A day in the life of this nonprofit development director

As I’ve mentioned before, my day job is as a nonprofit development director. That means I work to engage people in community giving, and volunteering. Some days are long as in any job, and other days pay me for months. The other day, I took 20 donors and volunteers on a site visit tour to show them the impact they have had on the lives of others. First, we visited the local domestic violence shelter that was brimming with staff and volunteers. They run three 24/7 programs for domestic and sexual violence advocacy and support. They receive 11 calls a day for support and often have to turn people away because they are full. Most of the shelter beds are taken by children, they are the highest occupants of the shelter.

Next, we visited a mentoring organization that matches students with adult positive role models. We talked with one of the students who told us how much she appreciated the mentoring and how much it had changed her life. The statistics were astounding. Many of the children served had a parent in jail, were in the foster care system or were nominated by their school because they were having trouble with grades or social interations. This program helps many, many kids. And there are many more who are on the waiting list for sometimes more than a year, especially boys because there is a shortage of male volunteers.
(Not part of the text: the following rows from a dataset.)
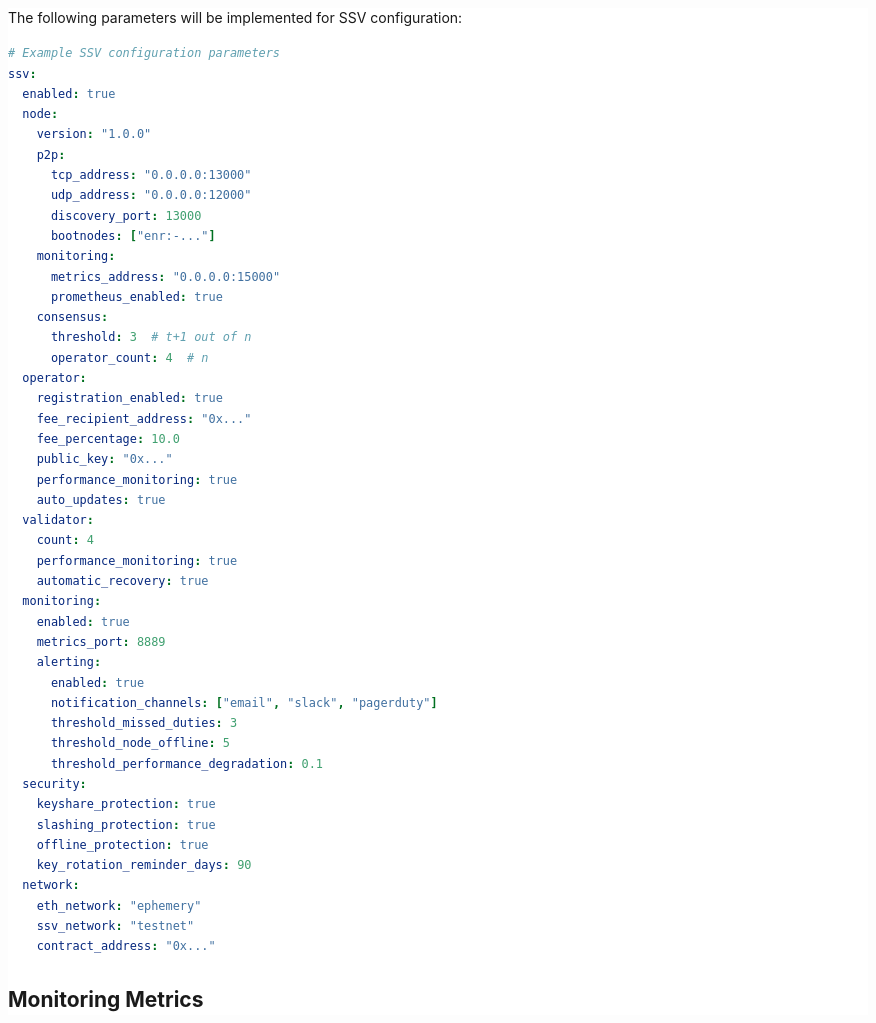 The following parameters will be implemented for SSV configuration:

```yaml
# Example SSV configuration parameters
ssv:
  enabled: true
  node:
    version: "1.0.0"
    p2p:
      tcp_address: "0.0.0.0:13000"
      udp_address: "0.0.0.0:12000"
      discovery_port: 13000
      bootnodes: ["enr:-..."]
    monitoring:
      metrics_address: "0.0.0.0:15000"
      prometheus_enabled: true
    consensus:
      threshold: 3  # t+1 out of n
      operator_count: 4  # n
  operator:
    registration_enabled: true
    fee_recipient_address: "0x..."
    fee_percentage: 10.0
    public_key: "0x..."
    performance_monitoring: true
    auto_updates: true
  validator:
    count: 4
    performance_monitoring: true
    automatic_recovery: true
  monitoring:
    enabled: true
    metrics_port: 8889
    alerting:
      enabled: true
      notification_channels: ["email", "slack", "pagerduty"]
      threshold_missed_duties: 3
      threshold_node_offline: 5
      threshold_performance_degradation: 0.1
  security:
    keyshare_protection: true
    slashing_protection: true
    offline_protection: true
    key_rotation_reminder_days: 90
  network:
    eth_network: "ephemery"
    ssv_network: "testnet"
    contract_address: "0x..."
```

## Monitoring Metrics
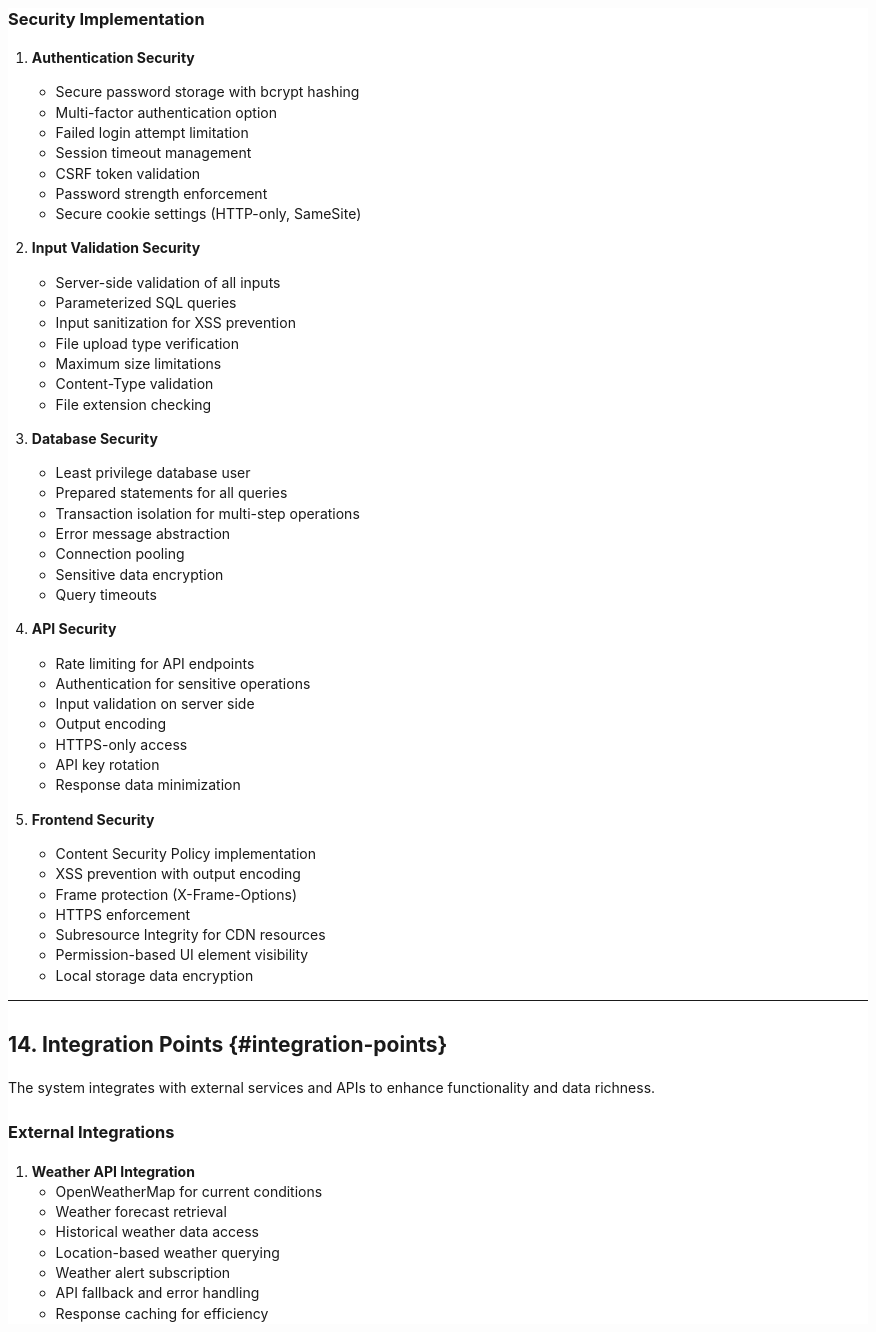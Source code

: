 ### Security Implementation
1. **Authentication Security**
   - Secure password storage with bcrypt hashing
   - Multi-factor authentication option
   - Failed login attempt limitation
   - Session timeout management
   - CSRF token validation
   - Password strength enforcement
   - Secure cookie settings (HTTP-only, SameSite)

2. **Input Validation Security**
   - Server-side validation of all inputs
   - Parameterized SQL queries
   - Input sanitization for XSS prevention
   - File upload type verification
   - Maximum size limitations
   - Content-Type validation
   - File extension checking

3. **Database Security**
   - Least privilege database user
   - Prepared statements for all queries
   - Transaction isolation for multi-step operations
   - Error message abstraction
   - Connection pooling
   - Sensitive data encryption
   - Query timeouts

4. **API Security**
   - Rate limiting for API endpoints
   - Authentication for sensitive operations
   - Input validation on server side
   - Output encoding
   - HTTPS-only access
   - API key rotation
   - Response data minimization

5. **Frontend Security**
   - Content Security Policy implementation
   - XSS prevention with output encoding
   - Frame protection (X-Frame-Options)
   - HTTPS enforcement
   - Subresource Integrity for CDN resources
   - Permission-based UI element visibility
   - Local storage data encryption

---

## 14. Integration Points {#integration-points}

The system integrates with external services and APIs to enhance functionality and data richness.

### External Integrations
1. **Weather API Integration**
   - OpenWeatherMap for current conditions
   - Weather forecast retrieval
   - Historical weather data access
   - Location-based weather querying
   - Weather alert subscription
   - API fallback and error handling
   - Response caching for efficiency
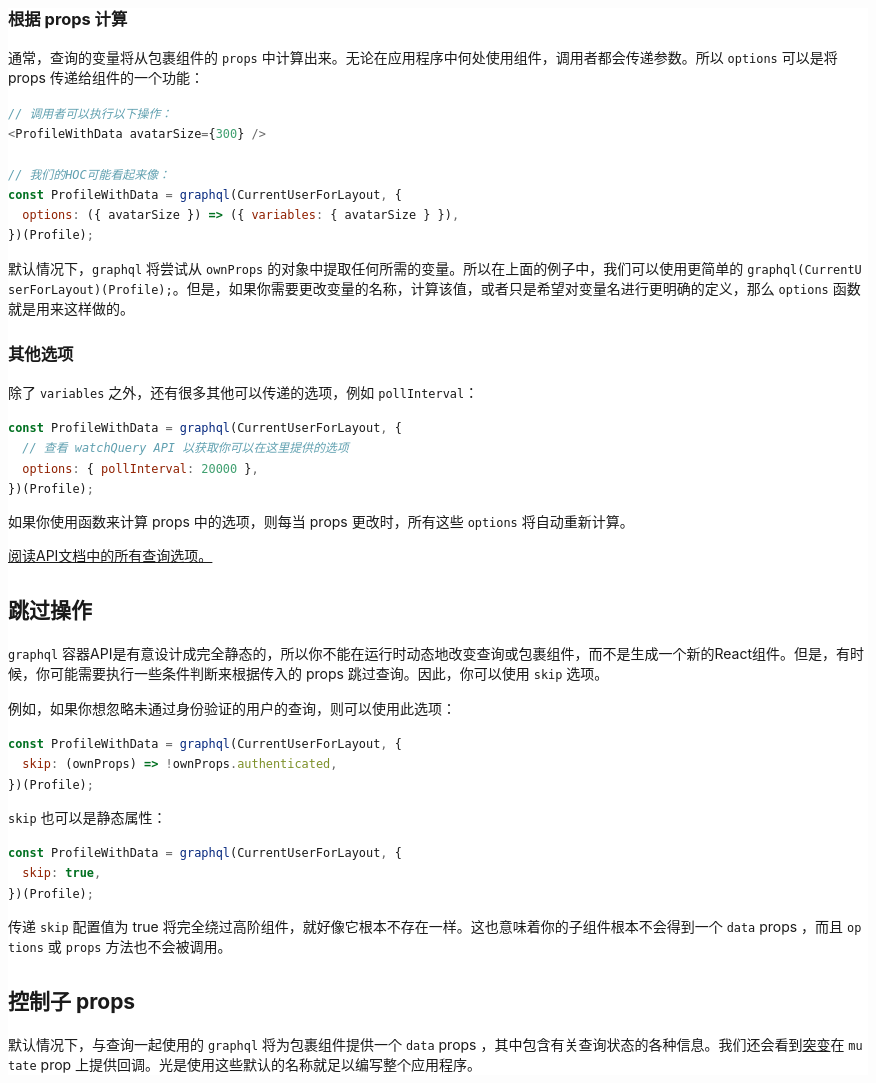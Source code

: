 <h3 id="options-from-props">根据 props 计算</h3>

通常，查询的变量将从包裹组件的 `props` 中计算出来。无论在应用程序中何处使用组件，调用者都会传递参数。所以 `options` 可以是将 props 传递给组件的一个功能：

```js
// 调用者可以执行以下操作：
<ProfileWithData avatarSize={300} />

// 我们的HOC可能看起来像：
const ProfileWithData = graphql(CurrentUserForLayout, {
  options: ({ avatarSize }) => ({ variables: { avatarSize } }),
})(Profile);
```

默认情况下，`graphql` 将尝试从 `ownProps` 的对象中提取任何所需的变量。所以在上面的例子中，我们可以使用更简单的 `graphql(CurrentUserForLayout)(Profile);`。但是，如果你需要更改变量的名称，计算该值，或者只是希望对变量名进行更明确的定义，那么 `options` 函数就是用来这样做的。

<h3 id="other-graphql-options">其他选项</h3>

除了 `variables` 之外，还有很多其他可以传递的选项，例如 `pollInterval`：

```js
const ProfileWithData = graphql(CurrentUserForLayout, {
  // 查看 watchQuery API 以获取你可以在这里提供的选项
  options: { pollInterval: 20000 },
})(Profile);
```

如果你使用函数来计算 props 中的选项，则每当 props 更改时，所有这些 `options` 将自动重新计算。

[阅读API文档中的所有查询选项。](api-queries.html#graphql-query-options)

<h2 id="graphql-skip">跳过操作</h2>

`graphql` 容器API是有意设计成完全静态的，所以你不能在运行时动态地改变查询或包裹组件，而不是生成一个新的React组件。但是，有时候，你可能需要执行一些条件判断来根据传入的 props 跳过查询。因此，你可以使用 `skip` 选项。

例如，如果你想忽略未通过身份验证的用户的查询，则可以使用此选项：

```js
const ProfileWithData = graphql(CurrentUserForLayout, {
  skip: (ownProps) => !ownProps.authenticated,
})(Profile);
```

`skip` 也可以是静态属性：

```js
const ProfileWithData = graphql(CurrentUserForLayout, {
  skip: true,
})(Profile);
```

传递 `skip` 配置值为 true 将完全绕过高阶组件，就好像它根本不存在一样。这也意味着你的子组件根本不会得到一个 `data`  props ，而且 `options` 或 `props` 方法也不会被调用。

<h2 id="graphql-props">控制子 props</h2>

默认情况下，与查询一起使用的 `graphql` 将为包裹组件提供一个 `data` props ，其中包含有关查询状态的各种信息。我们还会看到[突变](mutations.html)在 `mutate` prop 上提供回调。光是使用这些默认的名称就足以编写整个应用程序。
Lastly, we visited a youth empowerment program focused on farming as the vehicle for team-building and learning entrepreneurship skills. Walking through the raspberries and kale we heard stories of troubled teens transforming into strong youth with a new-found belief in themselves. We received a introduction to words like, heirloom seeds, morning circle/check in, csa (community supported agriculture), empowerment, low income, troubled and hope.

After our tour of these three sites, we went back to the office and had a brown bag discussion about what we observed. Over sandwiches and left-over pasta, I heard phrases like “that was inspiring”, “it opened my eyes”, “I want to get involved”, “I had no idea this was a problem”, “how can I help”, “maybe we could do a clothing drive”, “I want to take that gardening class”, “I’m going to volunteer”, “I’m going back to my office to tell my coworkers what I saw today”. This statements are music to my ears. It means what they witnessed today opened their hearts and they want to get involved and share that feeling with others. It means we have a few new ambassadors in this social change movement to create a better life for all people.

As I reflected on this day, I felt renewed energy to manage the day to day, the paper pushing, then endless emails that go with this work. I was able to remember why I do the work that I do and that it feeds my soul. I am thankful to the nonprofit staff and volunteers who put countless hours into mobilizing their organization’s mission. I am thankful for the inspiration this day brought to me and 20 others. I will bring this experience with me into my day to day and am thankful to be reminded that my work is about building awareness and ultimately increasing hope.


2 thoughts on “A day in the life of this nonprofit development director

  1. I’m sending a link to my daughter. She’s trying to get direction for her university studies, and has always wanted to work in a job where she helps people. You are an inspiration.